**Try it:**
Lines in the records below that contain the word "setTimeout" must each be copied.

**Collected data:**
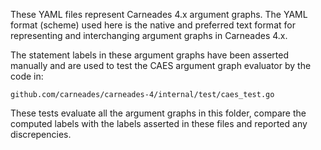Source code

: These YAML files represent Carneades 4.x argument graphs.
The YAML format (scheme) used here is the native and preferred 
text format for representing and interchanging argument 
graphs in Carneades 4.x.

The statement labels in these argument graphs have been asserted
manually and are used to test the CAES argument graph evaluator by 
the code in:

    github.com/carneades/carneades-4/internal/test/caes_test.go

These tests evaluate all the argument graphs in this folder, 
compare the computed labels with the labels asserted in these 
files and reported any discrepencies. 




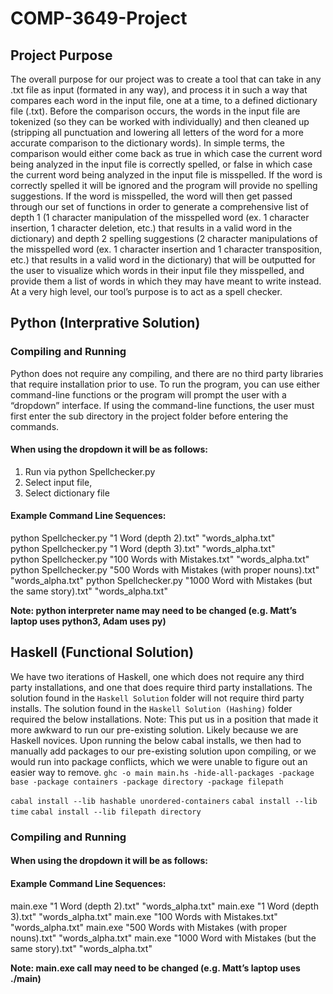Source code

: # COMP-3649-Project

## Project Purpose
The overall purpose for our project was to create a tool that can take in any .txt file as input (formated in any way), and process it in such a way that compares each word in the input file, one at a time, to a defined dictionary file (.txt). Before the comparison occurs, the words in the input file are tokenized (so they can be worked with individually) and then cleaned up (stripping all punctuation and lowering all letters of the word for a more accurate comparison to the dictionary words). In simple terms, the comparison would either come back as true in which case the current word being analyzed in the input file is correctly spelled, or false in which case the current word being analyzed in the input file is misspelled. If the word is correctly spelled it will be ignored and the program will provide no spelling suggestions. If the word is misspelled, the word will then get passed through our set of functions in order to generate a comprehensive list of depth 1 (1 character manipulation of the misspelled word (ex. 1 character insertion, 1 character deletion, etc.) that results in a valid word in the dictionary) and depth 2 spelling suggestions (2 character manipulations of the misspelled word (ex. 1 character insertion and 1 character transposition, etc.) that results in a valid word in the dictionary) that will be outputted for the user to visualize which words in their input file they misspelled, and provide them a list of words in which they may have meant to write instead. At a very high level, our tool’s purpose is to act as a spell checker.

## Python (Interprative Solution)

### Compiling and Running
Python does not require any compiling, and there are no third party libraries that require installation prior to use. To run the program, you can use either command-line functions or the program will prompt the user with a “dropdown” interface. If using the command-line functions, the user must first enter the sub directory in the project folder before entering the commands.

#### When using the dropdown it will be as follows:
1. Run via python Spellchecker.py
2. Select input file,
3. Select dictionary file

#### Example Command Line Sequences:
python Spellchecker.py "1 Word (depth 2).txt" "words_alpha.txt"\
python Spellchecker.py "1 Word (depth 3).txt" "words_alpha.txt"\
python Spellchecker.py "100 Words with Mistakes.txt" "words_alpha.txt"
python Spellchecker.py "500 Words with Mistakes (with proper nouns).txt" "words_alpha.txt"
python Spellchecker.py "1000 Word with Mistakes (but the same story).txt" "words_alpha.txt"

**Note: python interpreter name may need to be changed (e.g. Matt’s laptop uses python3, Adam uses py)**

## Haskell (Functional Solution)
We have two iterations of Haskell, one which does not require any third party installations, and one that does require third party installations. The solution found in the `Haskell Solution` folder will not require third party installs. The solution found in the `Haskell Solution (Hashing)` folder required the below installations. Note: This put us in a position that made it more awkward to run our pre-existing solution. Likely because we are Haskell novices. Upon running the below cabal installs, we then had to manually add packages to our pre-existing solution upon compiling, or we would run into package conflicts, which we were unable to figure out an easier way to remove. `ghc -o main main.hs -hide-all-packages -package base -package containers -package directory -package filepath`

`cabal install --lib hashable unordered-containers`
`cabal install --lib time`
`cabal install --lib filepath directory`

### Compiling and Running

#### When using the dropdown it will be as follows:

#### Example Command Line Sequences:
main.exe "1 Word (depth 2).txt" "words_alpha.txt"
main.exe "1 Word (depth 3).txt" "words_alpha.txt"
main.exe "100 Words with Mistakes.txt" "words_alpha.txt"
main.exe "500 Words with Mistakes (with proper nouns).txt" "words_alpha.txt"
main.exe "1000 Word with Mistakes (but the same story).txt" "words_alpha.txt"

**Note: main.exe call may need to be changed (e.g. Matt’s laptop uses ./main)**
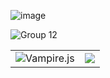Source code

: ![image](https://github.com/Vampire-js/Vampire-js/assets/103945371/25176608-e0e6-452c-aaef-9253a43dc1e2)

 ![Group 12](https://github.com/Vampire-js/Vampire-js/assets/103945371/24613e06-c0d1-4700-9de2-5e5e4888fb78)
 <table>
  <td><img align="center"
          src="https://github-readme-stats-three-sage-20.vercel.app/api/top-langs?username=Vampire-js&show_icons=true&locale=en&layout=compact&theme=tokyonight&hide_border=true&include_all_commits=true"
          alt="Vampire.js" />
  </td>
    <td><img src="https://streak-stats.demolab.com?user=Vampire-js&theme=dark&hide_border=true&mode=daily" /></td>
</table>
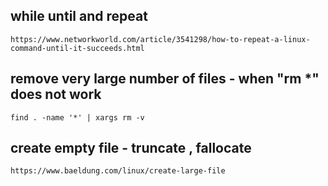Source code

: ## while until and repeat

    https://www.networkworld.com/article/3541298/how-to-repeat-a-linux-command-until-it-succeeds.html

## remove very large number of files - when "rm *" does not work

    find . -name '*' | xargs rm -v
    
## create empty file - truncate , fallocate

    https://www.baeldung.com/linux/create-large-file
    
##

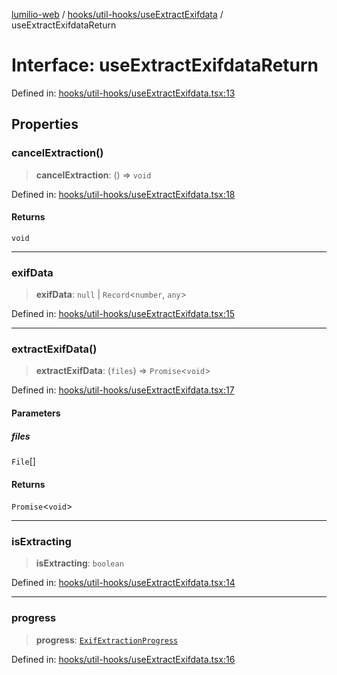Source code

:[lumilio-web](../../../../modules.md) / [hooks/util-hooks/useExtractExifdata](../index.md) / useExtractExifdataReturn

# Interface: useExtractExifdataReturn

Defined in: [hooks/util-hooks/useExtractExifdata.tsx:13](https://github.com/EdwinZhanCN/Lumilio-Photos/blob/33fe9d3b91b52951162b2ea4b3fdca9bdb6bd277/web/src/hooks/util-hooks/useExtractExifdata.tsx#L13)

## Properties

### cancelExtraction()

> **cancelExtraction**: () => `void`

Defined in: [hooks/util-hooks/useExtractExifdata.tsx:18](https://github.com/EdwinZhanCN/Lumilio-Photos/blob/33fe9d3b91b52951162b2ea4b3fdca9bdb6bd277/web/src/hooks/util-hooks/useExtractExifdata.tsx#L18)

#### Returns

`void`

***

### exifData

> **exifData**: `null` \| `Record`\<`number`, `any`\>

Defined in: [hooks/util-hooks/useExtractExifdata.tsx:15](https://github.com/EdwinZhanCN/Lumilio-Photos/blob/33fe9d3b91b52951162b2ea4b3fdca9bdb6bd277/web/src/hooks/util-hooks/useExtractExifdata.tsx#L15)

***

### extractExifData()

> **extractExifData**: (`files`) => `Promise`\<`void`\>

Defined in: [hooks/util-hooks/useExtractExifdata.tsx:17](https://github.com/EdwinZhanCN/Lumilio-Photos/blob/33fe9d3b91b52951162b2ea4b3fdca9bdb6bd277/web/src/hooks/util-hooks/useExtractExifdata.tsx#L17)

#### Parameters

##### files

`File`[]

#### Returns

`Promise`\<`void`\>

***

### isExtracting

> **isExtracting**: `boolean`

Defined in: [hooks/util-hooks/useExtractExifdata.tsx:14](https://github.com/EdwinZhanCN/Lumilio-Photos/blob/33fe9d3b91b52951162b2ea4b3fdca9bdb6bd277/web/src/hooks/util-hooks/useExtractExifdata.tsx#L14)

***

### progress

> **progress**: [`ExifExtractionProgress`](../type-aliases/ExifExtractionProgress.md)

Defined in: [hooks/util-hooks/useExtractExifdata.tsx:16](https://github.com/EdwinZhanCN/Lumilio-Photos/blob/33fe9d3b91b52951162b2ea4b3fdca9bdb6bd277/web/src/hooks/util-hooks/useExtractExifdata.tsx#L16)
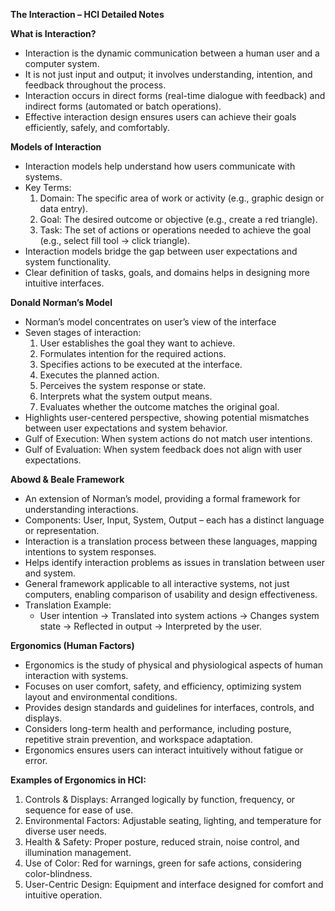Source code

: **The Interaction – HCI Detailed Notes**

**What is Interaction?**
- Interaction is the dynamic communication between a human user and a computer system.
- It is not just input and output; it involves understanding, intention, and feedback throughout the process.
- Interaction occurs in direct forms (real-time dialogue with feedback) and indirect forms (automated or batch operations).
- Effective interaction design ensures users can achieve their goals efficiently, safely, and comfortably.

**Models of Interaction**
- Interaction models help understand how users communicate with systems.
- Key Terms:
  1. Domain: The specific area of work or activity (e.g., graphic design or data entry).
  2. Goal: The desired outcome or objective (e.g., create a red triangle).
  3. Task: The set of actions or operations needed to achieve the goal (e.g., select fill tool → click triangle).
- Interaction models bridge the gap between user expectations and system functionality.
- Clear definition of tasks, goals, and domains helps in designing more intuitive interfaces.

**Donald Norman’s Model**
- Norman’s model concentrates on user’s view of the interface
- Seven stages of interaction:
  1. User establishes the goal they want to achieve.
  2. Formulates intention for the required actions.
  3. Specifies actions to be executed at the interface.
  4. Executes the planned action.
  5. Perceives the system response or state.
  6. Interprets what the system output means.
  7. Evaluates whether the outcome matches the original goal.
- Highlights user-centered perspective, showing potential mismatches between user expectations and system behavior.
- Gulf of Execution: When system actions do not match user intentions.
- Gulf of Evaluation: When system feedback does not align with user expectations.

**Abowd & Beale Framework**
- An extension of Norman’s model, providing a formal framework for understanding interactions.
- Components: User, Input, System, Output – each has a distinct language or representation.
- Interaction is a translation process between these languages, mapping intentions to system responses.
- Helps identify interaction problems as issues in translation between user and system.
- General framework applicable to all interactive systems, not just computers, enabling comparison of usability and design effectiveness.
- Translation Example:
  - User intention → Translated into system actions → Changes system state → Reflected in output → Interpreted by the user.

**Ergonomics (Human Factors)**
- Ergonomics is the study of physical and physiological aspects of human interaction with systems.
- Focuses on user comfort, safety, and efficiency, optimizing system layout and environmental conditions.
- Provides design standards and guidelines for interfaces, controls, and displays.
- Considers long-term health and performance, including posture, repetitive strain prevention, and workspace adaptation.
- Ergonomics ensures users can interact intuitively without fatigue or error.

**Examples of Ergonomics in HCI:**
1. Controls & Displays: Arranged logically by function, frequency, or sequence for ease of use.
2. Environmental Factors: Adjustable seating, lighting, and temperature for diverse user needs.
3. Health & Safety: Proper posture, reduced strain, noise control, and illumination management.
4. Use of Color: Red for warnings, green for safe actions, considering color-blindness.
5. User-Centric Design: Equipment and interface designed for comfort and intuitive operation.

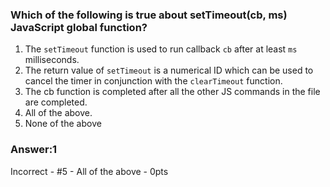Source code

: ### Which of the following is true about setTimeout(cb, ms) JavaScript global function?

1. The `setTimeout` function is used to run callback `cb` after at least `ms` milliseconds.
2. The return value of `setTimeout` is a numerical ID which can be used to cancel the timer in conjunction with the `clearTimeout` function.
3. The cb function is completed after all the other JS commands in the file are completed.
4. All of the above.
5. None of the above

### Answer:1

Incorrect - #5 - All of the above - 0pts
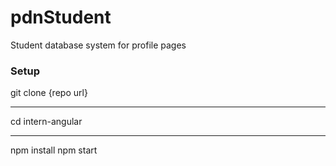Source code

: # pdnStudent
Student database system for profile pages

<h3>Setup</h3>

git clone {repo url}
<hr>
cd intern-angular
<hr>
npm install
npm start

**Response to the exercise:**
: ### Which of the following is true about setTimeout(cb, ms) JavaScript global function?
1. The `setTimeout` function is used to run callback `cb` after at least `ms` milliseconds.
2. The return value of `setTimeout` is a numerical ID which can be used to cancel the timer in conjunction with the `clearTimeout` function.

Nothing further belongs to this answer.